Tiger Woods announces divorce
A year ago the suggestion of the story would have brought nothing more than a scornful look from the man who controlled his life as tightly as he could a round of golf.
Now with his personal life in the rough and his playing career in a deep bunker Tiger Woods faced the next tumultuous chapter in a story that would have once been dismissed as one below malicious gossip.
However, nine months after his private life went out of control, along with his car, outside his luxury Florida home, Tiger Woods and his wife, Elin Nordegren, have announced their divorce. Following his car crash, which was the denouement to a furious row between the couple that has even been produced as a video game, it was the life of the golfer that assumed car-crash proportions.
The 34-year-old found himself having to confess to a string of affairs, after several women stepped or were pushed into the media spotlight, which wrecked his carefully cultivated image as a wholesome role model with it attendant corporate sponsorship revenue that ran into millions of dollars a year.
Now the 14-times major champion is left counting the cost not only of those backers who have decamped in the face of lurid headlines but also the divorce settlement. The couple will share in the parenting of their two children - a daughter Sam, three and son Charlie, 19 months – but it is the financial arrangements that put it all into perspective.
Lawyers for the couple - who married in October 2004 - stated that their divorce became final when a judgment was entered in Bay County Circuit Court, near the Florida state capital of Tallahassee, which described the marriage as “irretrievably broken”.
When news first broke that Woods had crashed his Cadillac SUV into a fire hydrant, while driving away from his then home near Orlando in the early hours of November 27th last year, there were initial stories that one of the world’s great sportsmen might have been seriously injured. That proved erroneous but soon gave way to a truth that surprised some who thought they knew the man.
Woods, in keeping with a man who had done his best to control all aspects of his public-facing life, tried to throw a veil of secrecy over the incident but that was torn to shreds when at least dozen women came forward claiming to be current or former lovers. In the grand tradition of such matters they were from varied backgrounds that included a couple of p**n actresses, a New York nightclub hostess, two waitresses and a lingerie model.
One of them, Rachel Uchitel, may have learned a few negotiating tricks from her former amour and has received a $10million payment, in a deal brokered by the Los Angeles lawyer Gloria Allred, apparently in return for her silence.
However, if Woods thought that he could buy his way out of trouble he was badly mistaken and he is now counting the cost.
After the lawyers concluded business Woods and Nordegren issued this joint statement which said: “We are sad that our marriage is over and we wish each other the very best for the future. While we are no longer married, we are the parents of two wonderful children and their happiness has been, and will always be, of paramount importance to both of us.
“Once we came to the decision that our marriage was at an end, the primary focus of our amicable discussions has been to ensure their future well-being.
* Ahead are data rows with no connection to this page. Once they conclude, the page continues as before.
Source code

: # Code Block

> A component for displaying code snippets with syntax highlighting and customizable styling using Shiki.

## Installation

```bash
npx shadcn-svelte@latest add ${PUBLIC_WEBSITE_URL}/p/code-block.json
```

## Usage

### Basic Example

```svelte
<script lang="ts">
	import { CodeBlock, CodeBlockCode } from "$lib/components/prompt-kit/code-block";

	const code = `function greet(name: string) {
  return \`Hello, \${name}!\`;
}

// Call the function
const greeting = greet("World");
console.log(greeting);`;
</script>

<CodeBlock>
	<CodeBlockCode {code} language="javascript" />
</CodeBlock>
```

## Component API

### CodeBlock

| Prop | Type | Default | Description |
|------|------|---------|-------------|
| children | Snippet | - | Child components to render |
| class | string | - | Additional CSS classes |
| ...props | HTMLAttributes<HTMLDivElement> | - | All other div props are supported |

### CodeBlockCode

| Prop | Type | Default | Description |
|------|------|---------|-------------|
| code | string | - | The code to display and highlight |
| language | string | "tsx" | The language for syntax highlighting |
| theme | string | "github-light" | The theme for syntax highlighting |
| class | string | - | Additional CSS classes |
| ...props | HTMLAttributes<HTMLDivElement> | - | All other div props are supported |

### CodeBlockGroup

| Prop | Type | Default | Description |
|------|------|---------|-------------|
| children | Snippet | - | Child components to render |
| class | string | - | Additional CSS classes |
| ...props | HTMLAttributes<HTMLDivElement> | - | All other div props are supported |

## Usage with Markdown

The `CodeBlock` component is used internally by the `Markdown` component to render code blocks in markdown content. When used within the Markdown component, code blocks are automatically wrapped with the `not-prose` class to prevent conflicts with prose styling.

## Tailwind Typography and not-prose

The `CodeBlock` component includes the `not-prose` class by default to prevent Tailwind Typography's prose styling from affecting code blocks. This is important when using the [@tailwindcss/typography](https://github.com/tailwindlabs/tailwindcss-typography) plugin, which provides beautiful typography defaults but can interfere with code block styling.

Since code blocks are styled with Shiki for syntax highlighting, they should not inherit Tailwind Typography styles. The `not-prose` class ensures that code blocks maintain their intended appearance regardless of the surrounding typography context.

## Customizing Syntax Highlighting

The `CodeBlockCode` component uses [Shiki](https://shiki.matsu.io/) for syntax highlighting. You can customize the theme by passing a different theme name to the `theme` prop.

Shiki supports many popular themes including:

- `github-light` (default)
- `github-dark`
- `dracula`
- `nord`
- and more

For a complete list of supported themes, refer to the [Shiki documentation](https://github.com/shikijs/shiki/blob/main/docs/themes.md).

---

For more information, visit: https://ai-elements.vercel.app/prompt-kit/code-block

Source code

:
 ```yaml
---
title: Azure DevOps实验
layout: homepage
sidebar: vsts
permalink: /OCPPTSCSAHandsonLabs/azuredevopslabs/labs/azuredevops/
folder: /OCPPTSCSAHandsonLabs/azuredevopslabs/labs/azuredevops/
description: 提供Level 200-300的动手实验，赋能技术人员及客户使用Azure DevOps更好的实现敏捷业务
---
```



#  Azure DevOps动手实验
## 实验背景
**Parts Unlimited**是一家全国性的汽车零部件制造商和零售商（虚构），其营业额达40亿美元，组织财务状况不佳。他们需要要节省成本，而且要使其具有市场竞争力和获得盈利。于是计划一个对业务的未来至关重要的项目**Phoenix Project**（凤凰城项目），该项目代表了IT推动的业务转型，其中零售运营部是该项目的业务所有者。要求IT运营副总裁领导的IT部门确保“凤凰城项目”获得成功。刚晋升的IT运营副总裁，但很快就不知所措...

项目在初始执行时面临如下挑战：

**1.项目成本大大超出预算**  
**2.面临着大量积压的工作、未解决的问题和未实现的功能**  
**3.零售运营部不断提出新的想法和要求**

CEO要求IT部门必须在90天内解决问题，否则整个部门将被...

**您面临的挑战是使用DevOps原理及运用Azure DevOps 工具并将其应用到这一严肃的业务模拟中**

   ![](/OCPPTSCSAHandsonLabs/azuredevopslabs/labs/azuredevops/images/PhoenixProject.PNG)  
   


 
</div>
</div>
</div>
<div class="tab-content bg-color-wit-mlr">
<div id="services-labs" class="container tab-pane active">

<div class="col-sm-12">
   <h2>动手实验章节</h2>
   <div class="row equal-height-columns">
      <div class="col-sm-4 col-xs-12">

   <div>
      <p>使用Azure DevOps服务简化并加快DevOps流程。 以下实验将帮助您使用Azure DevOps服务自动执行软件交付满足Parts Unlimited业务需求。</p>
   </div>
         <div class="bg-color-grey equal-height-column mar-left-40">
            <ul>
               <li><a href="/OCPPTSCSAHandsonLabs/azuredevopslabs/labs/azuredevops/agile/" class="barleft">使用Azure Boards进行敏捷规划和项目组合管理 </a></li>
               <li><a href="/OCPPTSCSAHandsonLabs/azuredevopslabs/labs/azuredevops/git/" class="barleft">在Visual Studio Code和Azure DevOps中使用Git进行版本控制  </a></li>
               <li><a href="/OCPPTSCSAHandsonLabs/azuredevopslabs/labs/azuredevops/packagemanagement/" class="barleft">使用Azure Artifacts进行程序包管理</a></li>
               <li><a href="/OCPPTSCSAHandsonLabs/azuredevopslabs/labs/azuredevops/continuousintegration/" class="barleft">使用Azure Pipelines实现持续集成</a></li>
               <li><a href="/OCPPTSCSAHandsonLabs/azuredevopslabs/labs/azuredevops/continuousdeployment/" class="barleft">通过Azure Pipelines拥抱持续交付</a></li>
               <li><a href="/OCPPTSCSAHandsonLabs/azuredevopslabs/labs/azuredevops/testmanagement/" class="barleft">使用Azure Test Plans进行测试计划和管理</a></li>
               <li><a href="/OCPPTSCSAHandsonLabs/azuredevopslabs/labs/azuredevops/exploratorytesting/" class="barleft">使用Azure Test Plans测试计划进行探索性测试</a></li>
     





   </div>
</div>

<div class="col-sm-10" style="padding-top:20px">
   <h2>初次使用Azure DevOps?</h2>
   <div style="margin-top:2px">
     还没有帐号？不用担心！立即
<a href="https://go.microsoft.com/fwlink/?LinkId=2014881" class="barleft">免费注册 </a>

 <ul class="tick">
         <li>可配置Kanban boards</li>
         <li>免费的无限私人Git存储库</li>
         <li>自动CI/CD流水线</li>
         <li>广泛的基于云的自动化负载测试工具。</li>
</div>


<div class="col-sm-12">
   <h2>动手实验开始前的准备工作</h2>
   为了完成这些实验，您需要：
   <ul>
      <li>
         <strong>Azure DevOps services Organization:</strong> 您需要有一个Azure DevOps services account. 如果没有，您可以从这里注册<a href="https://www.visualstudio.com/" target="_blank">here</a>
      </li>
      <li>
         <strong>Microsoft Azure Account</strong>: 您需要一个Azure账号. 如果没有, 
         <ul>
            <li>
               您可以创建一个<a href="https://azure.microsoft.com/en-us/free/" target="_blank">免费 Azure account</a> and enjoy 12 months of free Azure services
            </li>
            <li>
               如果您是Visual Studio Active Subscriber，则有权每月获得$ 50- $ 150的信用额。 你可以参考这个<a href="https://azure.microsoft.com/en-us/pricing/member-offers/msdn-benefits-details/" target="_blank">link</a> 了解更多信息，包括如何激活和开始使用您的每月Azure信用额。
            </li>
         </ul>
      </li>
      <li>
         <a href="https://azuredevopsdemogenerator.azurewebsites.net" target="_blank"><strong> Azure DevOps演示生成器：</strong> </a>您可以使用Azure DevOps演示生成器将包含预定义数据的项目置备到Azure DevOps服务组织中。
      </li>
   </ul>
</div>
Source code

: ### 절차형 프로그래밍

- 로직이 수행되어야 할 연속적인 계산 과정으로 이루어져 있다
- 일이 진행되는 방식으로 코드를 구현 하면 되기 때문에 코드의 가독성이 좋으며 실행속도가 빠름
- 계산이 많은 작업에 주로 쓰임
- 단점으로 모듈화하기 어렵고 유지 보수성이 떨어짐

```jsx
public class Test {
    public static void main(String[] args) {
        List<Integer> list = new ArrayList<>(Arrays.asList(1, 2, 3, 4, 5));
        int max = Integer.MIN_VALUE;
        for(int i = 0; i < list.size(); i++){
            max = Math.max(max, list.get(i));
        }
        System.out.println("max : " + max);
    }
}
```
The weeks and months ahead will not be easy for them as we adjust to a new family situation, which is why our privacy must be a principal concern.”
Like many celebrity divorces the details are locked up tighter than Fort Knox but the guesses start at $100 million (about £64.45 million) and then go north to perhaps $500 million.
It is one of the most expensive divorce settlements in history but then it would need to be given the size of the legal teams involved. According to a statement on Woods’ website the couple were able to call upon the services of an all-star cast. Nordegren was represented by McGuireWoods attorneys Richard Cullen and Dennis I Belcher in Richmond, Scott S Cairns in Jacksonville and Walter H White, Jr, and Josefin Lonnborg in London, assisted by Rebecca Palmer of Lowndes, Drosdick, Doster, Kantor & Reed, P A Thomas J Sasser of the West Palm Beach, Florida firm of Sasser, Cestero and Sasser PA, and Peter T Mott of the Southport, Connecticut firm of Brody Wilkinson, PC, represented Woods.
Given that these learned counsels probably charge like a wounded rhino Woods could probably do with winning some tournaments soon.
Not that a return to the form that made him almost unassailable as the world’s No.1 golfer – a position he seems destined to lose in the coming weeks – is looking likely in the near future.
Having taken five months out of the sport, Woods has yet to win a tournament this year and missed out on automatic qualification for the US Ryder Cup team for the tournament at Celtic Manor in October.
Now he has wait to find out if US captain Corey Pavin offers Woods one of his wildcard selections. For a man used to controlling his life as tightly as he could once control a round of golf it is simply another scorn to be heaped upon all the others.